La maltraitance, l’exploitation et la négligence d’enfants fréquentant les internats coraniques traditionnels (appelés « daaras ») encore non réglementés au Sénégal se sont poursuivies à un rythme alarmant. Des dizaines de milliers d’enfants connus sous le nom de « talibés » sont forcés par leurs maîtres coraniques au Sénégal à mendier quotidiennement de l’argent, de la nourriture, du riz ou du sucre. De nombreux maîtres coraniques (également appelés « marabouts ») et leurs assistants continuent de fixer des quotas quotidiens de mendicité, qu’ils imposent par des passages à tabac, et de faire preuve de négligence envers les talibés. De nombreux daaras sont hébergés dans des bâtiments décrépits ou inachevés sans eau, assainissement, électricité ou sécurité, exposant les enfants à des risques pour leur santé et leur sécurité. Chaque année, des milliers de talibés, y compris des enfants sénégalais et étrangers, migrent vers les grandes villes pour fréquenter les daaras du Sénégal. Des milliers de talibés sont victimes de la traite d’êtres humains qui, en vertu de la loi sénégalaise, comprend l’exploitation d’enfants pour de l’argent par la mendicité forcée, ainsi que le recrutement ou le transport d’enfants à cette fin.

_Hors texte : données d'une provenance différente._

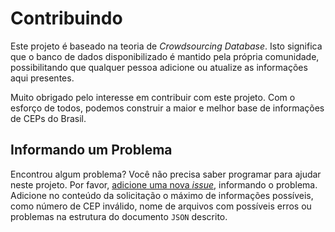 # Contribuindo

Este projeto é baseado na teoria de _Crowdsourcing Database_. Isto significa que
o banco de dados disponibilizado é mantido pela própria comunidade,
possibilitando que qualquer pessoa adicione ou atualize as informações aqui
presentes.

Muito obrigado pelo interesse em contribuir com este projeto. Com o esforço de
todos, podemos construir a maior e melhor base de informações de CEPs do Brasil.

## Informando um Problema

Encontrou algum problema? Você não precisa saber programar para ajudar neste
projeto. Por favor, [adicione uma nova
_issue_](https://github.com/carteiro/ceps/issues/new), informando o problema.
Adicione no conteúdo da solicitação o máximo de informações possíveis, como
número de CEP inválido, nome de arquivos com possíveis erros ou problemas na
estrutura do documento `JSON` descrito.
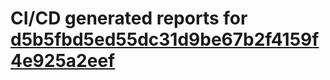 # CI/CD generated reports for [d5b5fbd5ed55dc31d9be67b2f4159f4e925a2eef](https://github.com/hydephp/develop/commit/d5b5fbd5ed55dc31d9be67b2f4159f4e925a2eef)
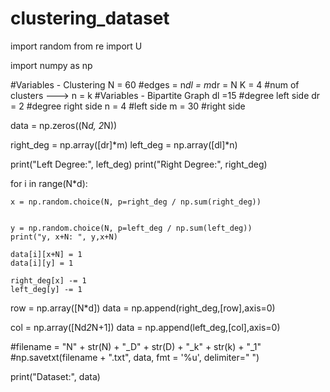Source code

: # clustering_dataset



import random
from re import U

import numpy as np

#Variables - Clustering
N = 60   #edges = n*dl = m*dr = N
K = 4    #num of clusters ---> n = k 
#Variables - Bipartite Graph
dl =15   #degree left side
dr = 2   #degree right side
n = 4    #left side
m = 30   #right side


data = np.zeros((N*d, 2*N))


right_deg = np.array([dr]*m) 
left_deg = np.array([dl]*n) 

print("Left Degree:", left_deg)
print("Right Degree:", right_deg)


for i in range(N*d): 
    

    x = np.random.choice(N, p=right_deg / np.sum(right_deg))
    

    y = np.random.choice(N, p=left_deg / np.sum(left_deg))
    print("y, x+N: ", y,x+N)

    data[i][x+N] = 1
    data[i][y] = 1

    right_deg[x] -= 1
    left_deg[y] -= 1
    
    
    
row = np.array([N*d])
data = np.append(right_deg,[row],axis=0)

col = np.array([Nd*2*N+1])
data = np.append(left_deg,[col],axis=0)

#filename = "N" + str(N) + "_D" + str(D) + "_k" + str(k) + "_1"
#np.savetxt(filename + ".txt", data, fmt = '%u', delimiter=" ")

 
print("Dataset:", data)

Même si des lois nationales strictes interdisent la maltraitance, la négligence, la mise en danger et la traite d’êtres humains, celles-ci sont rarement appliquées contre les maîtres coraniques. Le gouvernement a fait des efforts pour améliorer les conditions des daaras et retirer les enfants de la rue, mais l’engagement soutenu des autorités pour mettre fin à la mendicité forcée et aux abus contre les talibés s’est avéré peu concluant.

Violences sexuelles et sexistes

Les filles sénégalaises sont confrontées à des niveaux élevés de violences sexuelles et sexistes, notamment d’exploitation sexuelle, de harcèlement et d’abus, de la part d’enseignants et de responsables scolaires, ainsi qu’à des viols et des abus sexuels de la part d’autres élèves.

En mars, 27 filles ont porté plainte pour viol contre leur maître coranique, Serigne Khadim Mbacké, 34 ans, à Touba, dans le centre du Sénégal. Le 5 juin, les forces de sécurité ont arrêté Mbacké après plusieurs semaines de cavale.

Le gouvernement doit encore reconnaître l’ampleur des violences sexuelles à l’école ou prendre des mesures concrètes pour lutter contre les violences sexuelles à l’école et protéger les survivantes lorsqu’elles signalent des abus.